Thank you to everyone from Empty Arms, my support group. How sad the circumstances that brought us together, how wonderful to be surrounded with people who understand. I appreciate everyone's friendship and continuous support.

Thank you to my husband, my best friend. I can never thank you enough for your love and care, for standing by me in the darkest of time. For loving me when I was far from lovable. I could not have asked or hoped for a better husband. Thank you!

Thank you to my son Kaleb. You did not grasp the tragedy, but you were always willing to give me a hug, or bring me a Kleenex. You made me smile.

Thanks to everyone who prayed for us.

Thank you!



The many candles lit at her funeral.

Tuesday, June 15, 2010

at least

At least you have another child.
Oh how often I have heard that sentence.
Oh how I hate it.

It's a sentence that makes no sense at all.
One child does not replace another.
One child does not nullify another.

It makes no sense.
If you had two children and one died would you just say:
oh well, at least I have another child.
No, it makes no sense.
Unless you didn't really consider Kathleen a child.
But she was a child. My child.
Just because she only lived to be 19 weeks does not make her
less of a person, less of a child, less my daughter.
"At least it happened at 19 weeks and not 40" someone said to me.
What were they thinking?? What difference does it make? None.
But only those who have traveled the road truly understand.
I loved her from the beginning, and I still love her.

At least you have two beautiful boys.
Yes, my sons bring me much joy. Much happiness.
But my sons do not remove my longing for Kathleen.
They do not remove her memory. On the contrary.


Please don't tell me, at least you have another child...
unless you are willing to tell me
which one of your children would you have sacrificed
which one do you love less
which one

Monday, June 7, 2010

two lives

Sometimes I feel like I live two lives. One is private, one is public. One is real, the other partly fake. I say partly because on rare occasions my public life blends with my private life and becomes real. When I can be happy when I am happy, and sad when I am sad. Usually it is when I am with a good trusted friend, or another bereaved parent. But usually my public life is not so. There are times when my smile is sincere, and times when it is not. Public life can be draining. Sometimes it's just moments. Moments like being on the playground and seeing a girl that would be about Kathleen's age. Those moments can occur anytime, anywhere in my public life. Sometimes that moment becomes a day. Like mother's day.

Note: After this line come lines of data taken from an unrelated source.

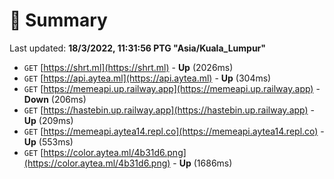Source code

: # 📖 Summary
Last updated: **18/3/2022, 11:31:56 PTG "Asia/Kuala_Lumpur"**

- `GET` [https://shrt.ml](https://shrt.ml) - **Up** (2026ms)
- `GET` [https://api.aytea.ml](https://api.aytea.ml) - **Up** (304ms)
- `GET` [https://memeapi.up.railway.app](https://memeapi.up.railway.app) - **Down** (206ms)
- `GET` [https://hastebin.up.railway.app](https://hastebin.up.railway.app) - **Up** (209ms)
- `GET` [https://memeapi.aytea14.repl.co](https://memeapi.aytea14.repl.co) - **Up** (553ms)
- `GET` [https://color.aytea.ml/4b31d6.png](https://color.aytea.ml/4b31d6.png) - **Up** (1686ms)
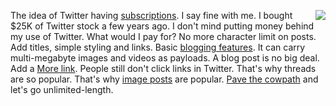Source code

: <img src="http://scripting.com/images/2019/12/06/dorothy.png" border="0" align="right">The idea of Twitter having <a href="https://techcrunch.com/2020/07/23/after-ad-revenue-drop-twitter-tells-investors-its-eyeing-subscription-options/">subscriptions</a>. I say fine with me. I bought $25K of Twitter stock a few years ago. I don't mind putting money behind my use of Twitter. What would I pay for? No more character limit on posts. Add titles, simple styling and links. Basic <a href="http://scripting.com/2016/04/30/1229.html">blogging features</a>. It can carry multi-megabyte images and videos as payloads. A blog post is no big deal. Add a <a href="http://scripting.com/2015/10/02/whatWouldAFatTweetLookLike.html">More link</a>. People still don't click links in Twitter. That's why threads are so popular. That's why <a href="https://twitter.com/davewiner/status/1286641900825575425">image posts</a> are popular. <a href="https://en.wiktionary.org/wiki/pave_the_cowpath">Pave the cowpath</a> and let's go unlimited-length. 
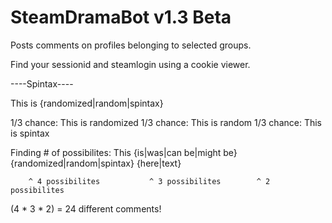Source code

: SteamDramaBot v1.3 Beta
=============
Posts comments on profiles belonging to selected groups.

Find your sessionid and steamlogin using a cookie viewer.


----Spintax----

This is {randomized|random|spintax}

1/3 chance: This is randomized
1/3 chance: This is random
1/3 chance: This is spintax

Finding # of possibilites:
This {is|was|can be|might be} {randomized|random|spintax} {here|text}

        ^ 4 possibilites           ^ 3 possibilites        ^ 2 possibilites
        
(4 * 3 * 2) = 24 different comments!
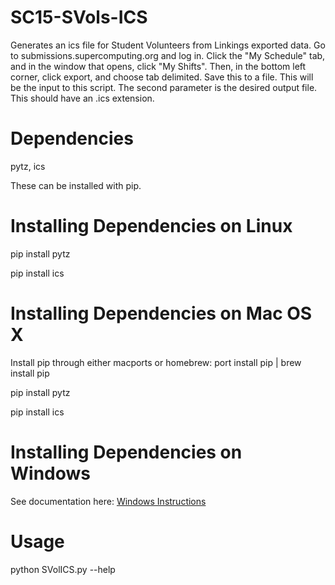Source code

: # SC15-SVols-ICS
Generates an ics file for Student Volunteers from Linkings exported data. Go to submissions.supercomputing.org and log in. Click the "My Schedule" tab, and in the window that opens, click "My Shifts". Then, in the bottom left corner, click export, and choose tab delimited. Save this to a file. This will be the input to this script. The second parameter is the desired output file. This should have an .ics extension.

# Dependencies
pytz, ics

These can be installed with pip.

# Installing Dependencies on Linux
pip install pytz

pip install ics

# Installing Dependencies on Mac OS X
Install pip through either macports or homebrew: port install pip | brew install pip

pip install pytz

pip install ics

# Installing Dependencies on Windows
See documentation here: [Windows Instructions](http://www.ubuntu.com/download/desktop/install-ubuntu-desktop)

# Usage
python SVolICS.py --help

Happy mother's day. It bothers me that everyone just assumes it's a happy day. For many it is not. For many it is the day they are reminded that they should be a mother but am not because their only child is in heaven. They feel like a mother yet no one sees them as one. For me it is a day where I am reminded I have two beautiful boys to be thankful for. It is also a day where I am reminded I should be the mother of a beautiful little girl. And I am not. It's a day filled with good moments, and sad moments. Good when I receive a card from sweet Kaleb. Sad when I think there should be one from Kathleen. Good when I hang out with my wonderful family. Sad when I hear someone say that my niece is the only girl in the family. When she is not.. But no one wants to ruin a perfectly 'happy' day by mentioning Kathleen. So her name goes unspoken although I think it a million times in my mind. And although I am sad I put on a smile. It's what I do in my public fake life.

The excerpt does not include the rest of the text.